(Entries taken from a collection)
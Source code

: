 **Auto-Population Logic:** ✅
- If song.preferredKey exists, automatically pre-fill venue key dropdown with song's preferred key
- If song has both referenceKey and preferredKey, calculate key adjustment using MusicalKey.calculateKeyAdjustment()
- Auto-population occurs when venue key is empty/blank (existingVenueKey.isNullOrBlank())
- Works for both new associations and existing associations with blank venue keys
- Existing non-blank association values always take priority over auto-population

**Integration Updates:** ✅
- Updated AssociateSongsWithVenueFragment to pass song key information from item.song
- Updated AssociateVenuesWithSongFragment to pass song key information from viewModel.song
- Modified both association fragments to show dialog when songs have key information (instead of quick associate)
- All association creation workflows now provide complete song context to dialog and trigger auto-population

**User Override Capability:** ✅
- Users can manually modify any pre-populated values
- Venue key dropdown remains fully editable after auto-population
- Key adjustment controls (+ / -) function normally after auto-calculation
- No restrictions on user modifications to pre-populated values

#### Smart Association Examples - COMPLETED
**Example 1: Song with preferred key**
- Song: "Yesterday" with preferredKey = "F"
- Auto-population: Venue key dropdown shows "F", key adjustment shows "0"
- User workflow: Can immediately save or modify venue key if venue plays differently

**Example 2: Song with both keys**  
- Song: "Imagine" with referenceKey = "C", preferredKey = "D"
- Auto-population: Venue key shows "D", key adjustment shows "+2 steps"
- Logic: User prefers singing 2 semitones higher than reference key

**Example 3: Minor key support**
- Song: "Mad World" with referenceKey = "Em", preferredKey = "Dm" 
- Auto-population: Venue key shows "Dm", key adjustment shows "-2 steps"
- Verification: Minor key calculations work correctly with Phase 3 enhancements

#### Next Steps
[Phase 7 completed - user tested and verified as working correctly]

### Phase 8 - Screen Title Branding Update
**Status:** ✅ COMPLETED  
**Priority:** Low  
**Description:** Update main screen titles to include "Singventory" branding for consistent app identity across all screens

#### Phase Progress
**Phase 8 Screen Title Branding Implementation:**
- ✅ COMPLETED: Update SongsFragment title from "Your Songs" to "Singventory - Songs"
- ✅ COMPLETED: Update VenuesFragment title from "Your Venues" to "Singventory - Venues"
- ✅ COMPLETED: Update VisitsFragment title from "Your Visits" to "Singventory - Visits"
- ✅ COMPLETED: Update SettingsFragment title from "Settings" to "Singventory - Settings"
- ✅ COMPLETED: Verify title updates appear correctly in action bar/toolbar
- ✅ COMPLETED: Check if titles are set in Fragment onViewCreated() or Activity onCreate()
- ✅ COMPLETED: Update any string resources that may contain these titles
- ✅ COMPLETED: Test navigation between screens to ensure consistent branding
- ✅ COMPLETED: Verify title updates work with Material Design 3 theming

- TO DO -
Select and copy each line from the data that includes the word "consistent".

- ANSWER BOX -
**Description:** Update main screen titles to include "Singventory" branding for consistent app identity across all screens
- ✅ COMPLETED: Test navigation between screens to ensure consistent branding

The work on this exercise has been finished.